Pictures paired with source code
──────────────────────────────
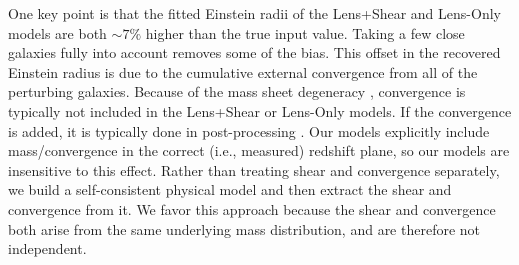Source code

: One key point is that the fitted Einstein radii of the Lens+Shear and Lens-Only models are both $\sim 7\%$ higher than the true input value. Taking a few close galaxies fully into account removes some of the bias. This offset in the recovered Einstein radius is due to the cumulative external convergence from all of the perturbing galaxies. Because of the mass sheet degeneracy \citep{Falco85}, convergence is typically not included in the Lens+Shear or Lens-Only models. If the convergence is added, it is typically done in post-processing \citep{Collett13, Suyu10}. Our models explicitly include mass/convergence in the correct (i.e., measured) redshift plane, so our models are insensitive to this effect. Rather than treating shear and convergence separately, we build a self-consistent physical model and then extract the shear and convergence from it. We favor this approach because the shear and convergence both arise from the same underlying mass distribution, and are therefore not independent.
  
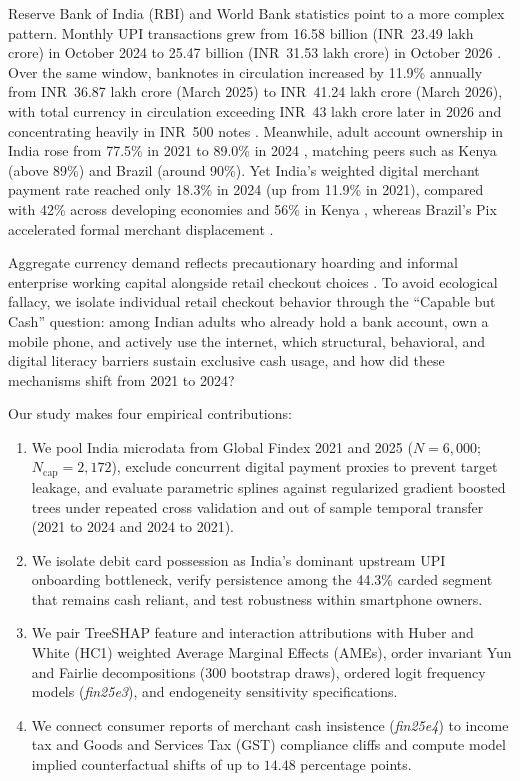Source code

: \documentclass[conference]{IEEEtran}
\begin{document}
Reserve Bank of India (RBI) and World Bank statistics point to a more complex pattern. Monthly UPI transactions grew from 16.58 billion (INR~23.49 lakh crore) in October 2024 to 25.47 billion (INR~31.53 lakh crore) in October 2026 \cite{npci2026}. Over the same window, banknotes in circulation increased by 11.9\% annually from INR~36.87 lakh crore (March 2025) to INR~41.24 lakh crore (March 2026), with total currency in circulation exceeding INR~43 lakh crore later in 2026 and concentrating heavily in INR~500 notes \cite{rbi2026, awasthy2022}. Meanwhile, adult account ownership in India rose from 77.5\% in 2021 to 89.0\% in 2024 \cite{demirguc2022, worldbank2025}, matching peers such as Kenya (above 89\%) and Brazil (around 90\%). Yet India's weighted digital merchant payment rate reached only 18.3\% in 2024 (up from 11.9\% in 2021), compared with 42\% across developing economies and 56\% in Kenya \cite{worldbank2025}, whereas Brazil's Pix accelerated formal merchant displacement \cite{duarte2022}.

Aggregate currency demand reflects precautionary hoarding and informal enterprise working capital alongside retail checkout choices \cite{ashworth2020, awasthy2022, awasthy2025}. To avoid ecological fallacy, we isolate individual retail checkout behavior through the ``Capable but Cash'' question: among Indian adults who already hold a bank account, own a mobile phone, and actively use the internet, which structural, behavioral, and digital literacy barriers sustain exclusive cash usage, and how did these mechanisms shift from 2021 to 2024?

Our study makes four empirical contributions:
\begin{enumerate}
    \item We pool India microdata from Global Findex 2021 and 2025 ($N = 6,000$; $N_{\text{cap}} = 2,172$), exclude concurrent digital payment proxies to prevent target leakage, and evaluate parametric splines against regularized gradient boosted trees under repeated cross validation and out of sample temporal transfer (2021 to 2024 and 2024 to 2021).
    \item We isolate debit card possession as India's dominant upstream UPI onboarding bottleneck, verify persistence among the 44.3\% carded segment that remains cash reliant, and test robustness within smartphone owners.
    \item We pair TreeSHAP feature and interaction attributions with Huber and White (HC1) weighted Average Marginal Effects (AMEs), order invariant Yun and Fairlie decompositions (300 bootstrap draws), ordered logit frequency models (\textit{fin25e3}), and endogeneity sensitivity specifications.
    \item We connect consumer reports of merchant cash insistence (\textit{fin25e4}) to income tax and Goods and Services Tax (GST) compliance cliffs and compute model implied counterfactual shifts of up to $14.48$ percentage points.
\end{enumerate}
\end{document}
──────────────────────────────
# Aim of the task
Each line, starting with the one containing "within smartphone owners." and ending with the last line of the records above, should be reproduced exactly.

# Answer for this exercise
    \item We isolate debit card possession as India's dominant upstream UPI onboarding bottleneck, verify persistence among the 44.3\% carded segment that remains cash reliant, and test robustness within smartphone owners.
    \item We pair TreeSHAP feature and interaction attributions with Huber and White (HC1) weighted Average Marginal Effects (AMEs), order invariant Yun and Fairlie decompositions (300 bootstrap draws), ordered logit frequency models (\textit{fin25e3}), and endogeneity sensitivity specifications.
    \item We connect consumer reports of merchant cash insistence (\textit{fin25e4}) to income tax and Goods and Services Tax (GST) compliance cliffs and compute model implied counterfactual shifts of up to $14.48$ percentage points.
\end{enumerate}
\end{document}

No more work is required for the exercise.